*** DATA FOR PROCESSING Section Begins ***
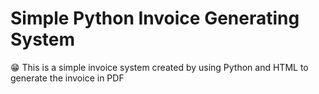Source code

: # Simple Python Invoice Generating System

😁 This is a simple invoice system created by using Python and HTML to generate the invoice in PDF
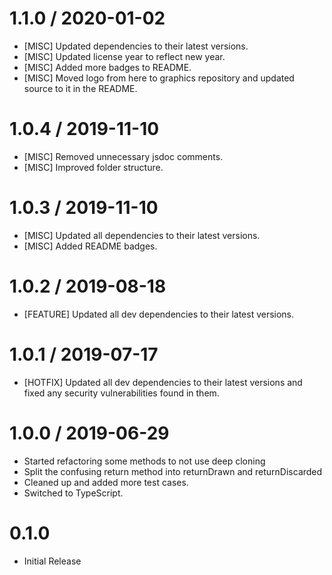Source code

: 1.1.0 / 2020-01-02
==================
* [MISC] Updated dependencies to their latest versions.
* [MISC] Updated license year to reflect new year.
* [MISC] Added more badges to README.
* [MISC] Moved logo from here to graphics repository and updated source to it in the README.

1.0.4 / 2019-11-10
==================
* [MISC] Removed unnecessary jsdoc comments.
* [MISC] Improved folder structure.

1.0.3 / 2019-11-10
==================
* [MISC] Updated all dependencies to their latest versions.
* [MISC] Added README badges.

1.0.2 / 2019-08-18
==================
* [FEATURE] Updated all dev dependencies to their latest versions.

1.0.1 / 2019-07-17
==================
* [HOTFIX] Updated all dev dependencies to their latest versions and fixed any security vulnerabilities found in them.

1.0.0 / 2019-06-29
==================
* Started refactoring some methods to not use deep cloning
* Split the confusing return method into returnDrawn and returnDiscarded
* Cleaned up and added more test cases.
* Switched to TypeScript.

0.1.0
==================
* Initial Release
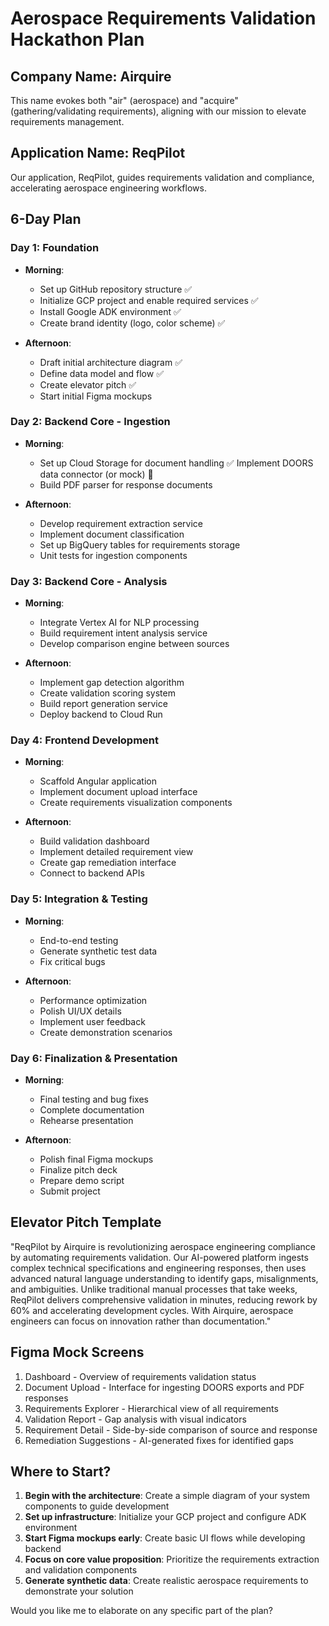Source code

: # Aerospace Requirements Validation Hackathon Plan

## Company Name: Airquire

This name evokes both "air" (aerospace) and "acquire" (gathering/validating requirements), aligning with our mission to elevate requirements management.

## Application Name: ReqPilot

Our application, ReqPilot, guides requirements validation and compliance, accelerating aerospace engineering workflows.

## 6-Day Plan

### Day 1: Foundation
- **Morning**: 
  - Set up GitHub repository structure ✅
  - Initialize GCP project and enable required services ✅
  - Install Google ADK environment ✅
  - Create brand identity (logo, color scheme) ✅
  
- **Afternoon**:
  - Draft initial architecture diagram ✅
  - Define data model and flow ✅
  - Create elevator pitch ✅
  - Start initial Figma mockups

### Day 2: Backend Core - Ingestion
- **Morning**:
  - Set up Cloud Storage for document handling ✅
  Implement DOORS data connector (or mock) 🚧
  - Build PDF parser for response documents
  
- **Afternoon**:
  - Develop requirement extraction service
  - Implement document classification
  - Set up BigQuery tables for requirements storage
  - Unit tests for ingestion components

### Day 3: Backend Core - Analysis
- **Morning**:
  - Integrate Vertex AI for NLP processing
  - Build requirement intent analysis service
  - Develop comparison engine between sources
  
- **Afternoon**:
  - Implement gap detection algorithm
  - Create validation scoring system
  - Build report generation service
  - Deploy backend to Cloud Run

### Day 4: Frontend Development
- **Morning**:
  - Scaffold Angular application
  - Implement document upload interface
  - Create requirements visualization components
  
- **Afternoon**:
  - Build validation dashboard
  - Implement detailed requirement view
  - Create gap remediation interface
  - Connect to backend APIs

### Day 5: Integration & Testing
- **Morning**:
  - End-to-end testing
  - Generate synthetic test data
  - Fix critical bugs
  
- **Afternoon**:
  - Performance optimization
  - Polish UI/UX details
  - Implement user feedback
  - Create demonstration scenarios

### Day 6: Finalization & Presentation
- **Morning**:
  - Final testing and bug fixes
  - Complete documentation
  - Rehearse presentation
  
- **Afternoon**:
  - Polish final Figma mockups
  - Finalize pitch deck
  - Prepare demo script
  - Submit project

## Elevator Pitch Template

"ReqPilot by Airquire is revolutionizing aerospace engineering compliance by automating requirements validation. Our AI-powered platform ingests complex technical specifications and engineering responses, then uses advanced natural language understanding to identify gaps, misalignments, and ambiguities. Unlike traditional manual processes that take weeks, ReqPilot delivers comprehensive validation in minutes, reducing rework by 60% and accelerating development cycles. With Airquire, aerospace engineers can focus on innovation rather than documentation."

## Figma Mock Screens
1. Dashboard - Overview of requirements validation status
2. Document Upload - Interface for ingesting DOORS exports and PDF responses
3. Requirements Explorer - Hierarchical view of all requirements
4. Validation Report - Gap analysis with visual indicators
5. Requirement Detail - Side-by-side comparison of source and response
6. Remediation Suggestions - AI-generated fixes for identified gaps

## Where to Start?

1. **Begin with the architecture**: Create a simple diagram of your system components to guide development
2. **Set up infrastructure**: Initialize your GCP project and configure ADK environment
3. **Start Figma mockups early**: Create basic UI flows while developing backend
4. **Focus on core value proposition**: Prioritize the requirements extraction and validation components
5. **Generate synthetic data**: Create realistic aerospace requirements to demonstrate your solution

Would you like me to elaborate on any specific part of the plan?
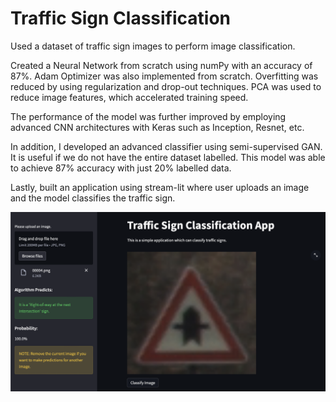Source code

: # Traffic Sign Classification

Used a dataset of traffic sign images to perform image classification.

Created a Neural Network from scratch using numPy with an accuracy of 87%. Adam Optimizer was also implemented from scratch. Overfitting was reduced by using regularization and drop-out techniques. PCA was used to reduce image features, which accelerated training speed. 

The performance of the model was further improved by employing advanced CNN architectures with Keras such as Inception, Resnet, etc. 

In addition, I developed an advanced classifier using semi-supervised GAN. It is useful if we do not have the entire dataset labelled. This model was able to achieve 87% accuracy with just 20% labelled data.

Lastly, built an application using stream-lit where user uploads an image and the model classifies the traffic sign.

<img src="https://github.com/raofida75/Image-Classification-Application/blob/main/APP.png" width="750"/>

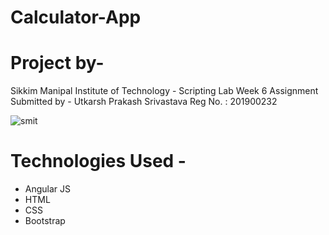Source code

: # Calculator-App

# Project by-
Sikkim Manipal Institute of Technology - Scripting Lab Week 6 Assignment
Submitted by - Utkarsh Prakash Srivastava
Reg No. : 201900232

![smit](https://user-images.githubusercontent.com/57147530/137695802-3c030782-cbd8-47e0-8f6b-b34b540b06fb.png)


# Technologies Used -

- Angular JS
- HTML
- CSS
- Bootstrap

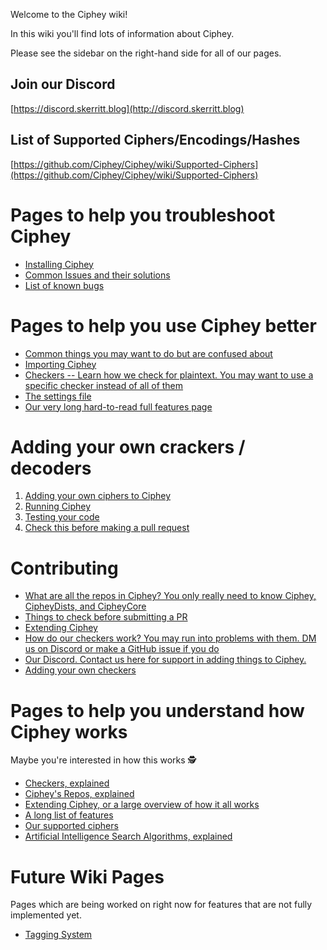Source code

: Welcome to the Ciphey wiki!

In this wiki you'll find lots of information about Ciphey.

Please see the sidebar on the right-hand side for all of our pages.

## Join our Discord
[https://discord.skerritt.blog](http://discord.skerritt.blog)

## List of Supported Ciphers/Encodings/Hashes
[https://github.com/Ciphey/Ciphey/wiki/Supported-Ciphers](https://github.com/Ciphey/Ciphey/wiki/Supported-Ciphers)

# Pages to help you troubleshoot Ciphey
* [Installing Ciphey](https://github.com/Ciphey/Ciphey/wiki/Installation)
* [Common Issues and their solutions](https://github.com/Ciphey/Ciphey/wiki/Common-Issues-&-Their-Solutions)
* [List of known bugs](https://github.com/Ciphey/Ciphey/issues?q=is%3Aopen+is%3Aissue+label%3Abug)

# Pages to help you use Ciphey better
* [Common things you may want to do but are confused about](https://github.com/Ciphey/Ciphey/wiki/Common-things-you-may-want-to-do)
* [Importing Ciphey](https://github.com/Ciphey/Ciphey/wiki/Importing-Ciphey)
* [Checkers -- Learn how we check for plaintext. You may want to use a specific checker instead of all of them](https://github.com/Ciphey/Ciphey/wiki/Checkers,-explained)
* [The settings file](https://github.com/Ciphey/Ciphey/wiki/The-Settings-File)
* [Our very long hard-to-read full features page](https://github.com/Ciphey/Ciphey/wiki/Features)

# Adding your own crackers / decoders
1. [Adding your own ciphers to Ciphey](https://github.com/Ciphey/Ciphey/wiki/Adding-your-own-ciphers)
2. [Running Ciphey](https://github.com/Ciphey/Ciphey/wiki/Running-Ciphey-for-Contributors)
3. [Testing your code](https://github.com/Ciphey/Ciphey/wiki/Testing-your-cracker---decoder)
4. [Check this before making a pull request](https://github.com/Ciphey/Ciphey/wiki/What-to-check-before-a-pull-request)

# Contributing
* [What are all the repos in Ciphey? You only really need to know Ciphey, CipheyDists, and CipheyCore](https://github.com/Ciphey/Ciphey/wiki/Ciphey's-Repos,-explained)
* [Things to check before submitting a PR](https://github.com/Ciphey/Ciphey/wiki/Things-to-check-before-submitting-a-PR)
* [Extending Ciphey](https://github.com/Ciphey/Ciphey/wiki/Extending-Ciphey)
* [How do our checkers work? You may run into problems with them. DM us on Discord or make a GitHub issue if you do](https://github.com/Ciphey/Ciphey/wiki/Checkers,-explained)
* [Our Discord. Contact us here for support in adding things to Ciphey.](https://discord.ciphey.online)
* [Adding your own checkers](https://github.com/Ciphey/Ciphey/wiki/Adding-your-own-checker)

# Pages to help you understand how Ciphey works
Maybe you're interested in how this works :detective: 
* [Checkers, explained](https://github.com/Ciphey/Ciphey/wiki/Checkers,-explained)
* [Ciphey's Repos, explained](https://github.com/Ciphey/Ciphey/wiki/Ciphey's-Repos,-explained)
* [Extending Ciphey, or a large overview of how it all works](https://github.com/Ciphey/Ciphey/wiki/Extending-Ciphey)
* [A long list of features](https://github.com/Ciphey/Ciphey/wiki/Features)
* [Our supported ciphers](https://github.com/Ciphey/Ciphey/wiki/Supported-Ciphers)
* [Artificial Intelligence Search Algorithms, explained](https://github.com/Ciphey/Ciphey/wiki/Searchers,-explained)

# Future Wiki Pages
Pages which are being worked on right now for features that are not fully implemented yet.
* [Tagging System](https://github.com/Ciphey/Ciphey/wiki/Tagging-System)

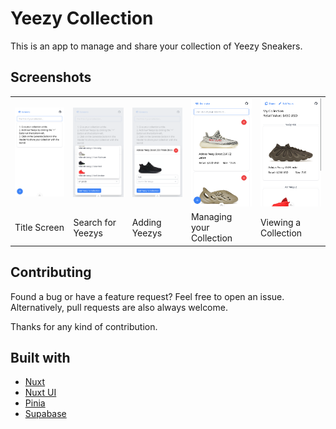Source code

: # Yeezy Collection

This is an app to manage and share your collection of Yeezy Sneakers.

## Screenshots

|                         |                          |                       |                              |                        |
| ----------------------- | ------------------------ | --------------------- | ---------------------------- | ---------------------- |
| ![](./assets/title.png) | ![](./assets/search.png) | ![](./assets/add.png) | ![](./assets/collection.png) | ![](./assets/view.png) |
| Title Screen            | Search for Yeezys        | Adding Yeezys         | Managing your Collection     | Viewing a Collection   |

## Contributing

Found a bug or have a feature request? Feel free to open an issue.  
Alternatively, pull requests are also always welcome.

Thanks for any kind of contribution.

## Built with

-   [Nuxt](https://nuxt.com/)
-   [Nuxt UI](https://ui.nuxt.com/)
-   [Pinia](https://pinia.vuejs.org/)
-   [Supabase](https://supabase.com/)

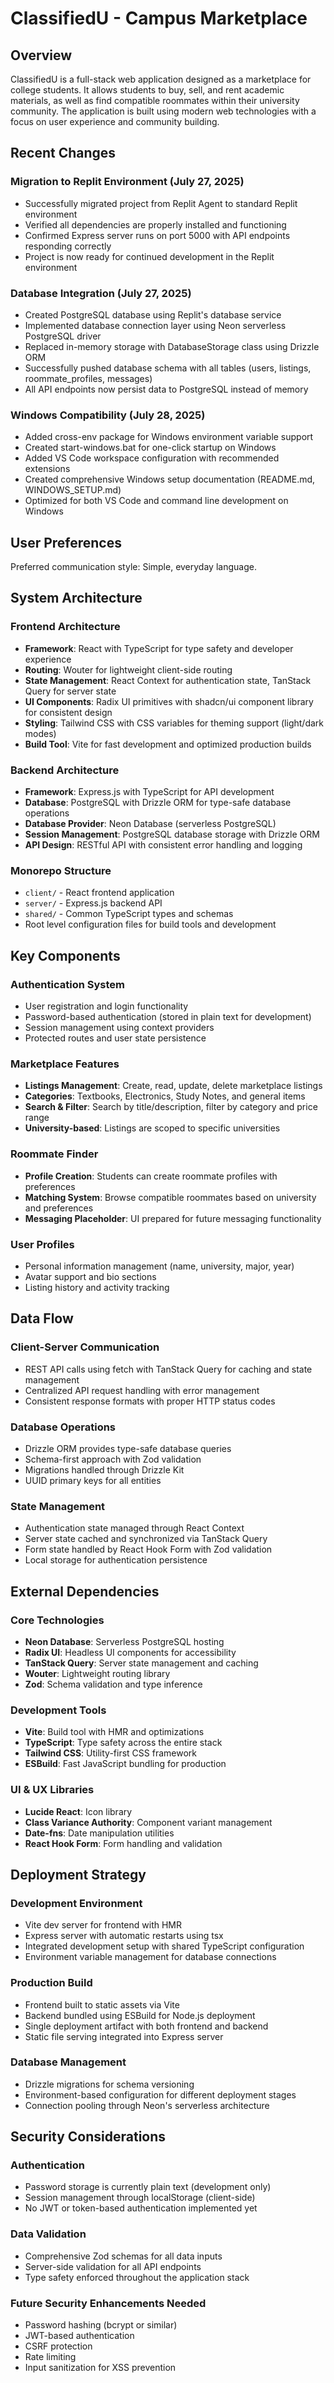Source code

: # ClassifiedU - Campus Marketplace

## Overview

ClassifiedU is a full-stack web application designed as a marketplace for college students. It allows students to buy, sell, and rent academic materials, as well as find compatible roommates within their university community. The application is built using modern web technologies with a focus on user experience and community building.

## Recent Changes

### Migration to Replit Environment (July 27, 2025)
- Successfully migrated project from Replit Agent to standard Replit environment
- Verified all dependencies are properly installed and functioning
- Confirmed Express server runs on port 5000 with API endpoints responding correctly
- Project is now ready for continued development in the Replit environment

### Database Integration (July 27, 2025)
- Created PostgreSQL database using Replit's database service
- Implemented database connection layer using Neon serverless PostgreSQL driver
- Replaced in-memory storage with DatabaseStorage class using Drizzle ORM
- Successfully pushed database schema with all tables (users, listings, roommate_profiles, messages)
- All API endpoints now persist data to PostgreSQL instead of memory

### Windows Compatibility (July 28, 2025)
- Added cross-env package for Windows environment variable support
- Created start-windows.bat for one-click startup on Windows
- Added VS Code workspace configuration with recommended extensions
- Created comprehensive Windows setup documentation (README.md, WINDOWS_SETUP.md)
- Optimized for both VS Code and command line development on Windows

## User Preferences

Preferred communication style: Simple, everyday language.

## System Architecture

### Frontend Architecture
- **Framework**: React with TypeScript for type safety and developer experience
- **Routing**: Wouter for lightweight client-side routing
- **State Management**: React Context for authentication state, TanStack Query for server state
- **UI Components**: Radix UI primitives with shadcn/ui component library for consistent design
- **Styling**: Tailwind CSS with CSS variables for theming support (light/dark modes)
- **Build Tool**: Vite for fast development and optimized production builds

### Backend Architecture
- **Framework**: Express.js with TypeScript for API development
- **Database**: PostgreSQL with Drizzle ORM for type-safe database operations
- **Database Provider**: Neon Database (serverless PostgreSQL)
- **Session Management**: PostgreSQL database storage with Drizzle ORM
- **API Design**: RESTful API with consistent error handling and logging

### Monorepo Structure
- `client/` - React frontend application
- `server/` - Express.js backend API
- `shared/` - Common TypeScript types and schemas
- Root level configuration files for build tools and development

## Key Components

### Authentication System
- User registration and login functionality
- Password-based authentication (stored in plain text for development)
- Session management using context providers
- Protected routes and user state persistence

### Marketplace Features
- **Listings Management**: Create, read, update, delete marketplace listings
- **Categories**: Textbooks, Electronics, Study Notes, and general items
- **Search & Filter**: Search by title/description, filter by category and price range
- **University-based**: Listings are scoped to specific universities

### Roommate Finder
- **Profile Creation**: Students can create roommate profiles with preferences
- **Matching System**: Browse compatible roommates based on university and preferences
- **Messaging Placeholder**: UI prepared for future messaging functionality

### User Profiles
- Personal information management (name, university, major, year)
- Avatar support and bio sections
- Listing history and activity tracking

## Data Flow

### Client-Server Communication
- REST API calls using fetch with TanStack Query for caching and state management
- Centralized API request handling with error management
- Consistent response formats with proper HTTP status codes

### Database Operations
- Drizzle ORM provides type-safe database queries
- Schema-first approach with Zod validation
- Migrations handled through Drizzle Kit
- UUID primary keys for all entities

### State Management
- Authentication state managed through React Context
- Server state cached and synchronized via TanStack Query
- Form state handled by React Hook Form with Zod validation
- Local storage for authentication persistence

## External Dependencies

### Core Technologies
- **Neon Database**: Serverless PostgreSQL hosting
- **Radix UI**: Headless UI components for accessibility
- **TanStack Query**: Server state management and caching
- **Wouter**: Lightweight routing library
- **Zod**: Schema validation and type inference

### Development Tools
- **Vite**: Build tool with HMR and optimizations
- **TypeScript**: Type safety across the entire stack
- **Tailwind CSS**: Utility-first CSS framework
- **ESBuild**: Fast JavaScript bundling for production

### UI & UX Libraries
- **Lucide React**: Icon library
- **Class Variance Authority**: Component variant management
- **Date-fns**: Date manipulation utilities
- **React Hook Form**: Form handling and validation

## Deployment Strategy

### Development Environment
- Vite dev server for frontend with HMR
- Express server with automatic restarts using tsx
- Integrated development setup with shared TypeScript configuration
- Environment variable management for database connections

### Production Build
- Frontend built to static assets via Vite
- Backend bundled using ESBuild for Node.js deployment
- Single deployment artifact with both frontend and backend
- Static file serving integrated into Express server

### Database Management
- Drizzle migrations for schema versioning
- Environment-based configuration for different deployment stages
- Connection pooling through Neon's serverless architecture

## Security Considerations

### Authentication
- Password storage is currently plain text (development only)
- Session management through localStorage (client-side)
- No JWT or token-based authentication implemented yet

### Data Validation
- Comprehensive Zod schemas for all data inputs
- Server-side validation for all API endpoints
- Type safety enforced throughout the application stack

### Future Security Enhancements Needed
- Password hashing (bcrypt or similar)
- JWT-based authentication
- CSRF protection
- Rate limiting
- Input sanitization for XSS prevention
*** DATA FOR PROCESSING Section Ends ***
YOUR INSTRUCTIONS ▸ Find and copy each line above that includes the string "instead".

EXERCISE RESULT ▸
* [Checkers -- Learn how we check for plaintext. You may want to use a specific checker instead of all of them](https://github.com/Ciphey/Ciphey/wiki/Checkers,-explained)
- All API endpoints now persist data to PostgreSQL instead of memory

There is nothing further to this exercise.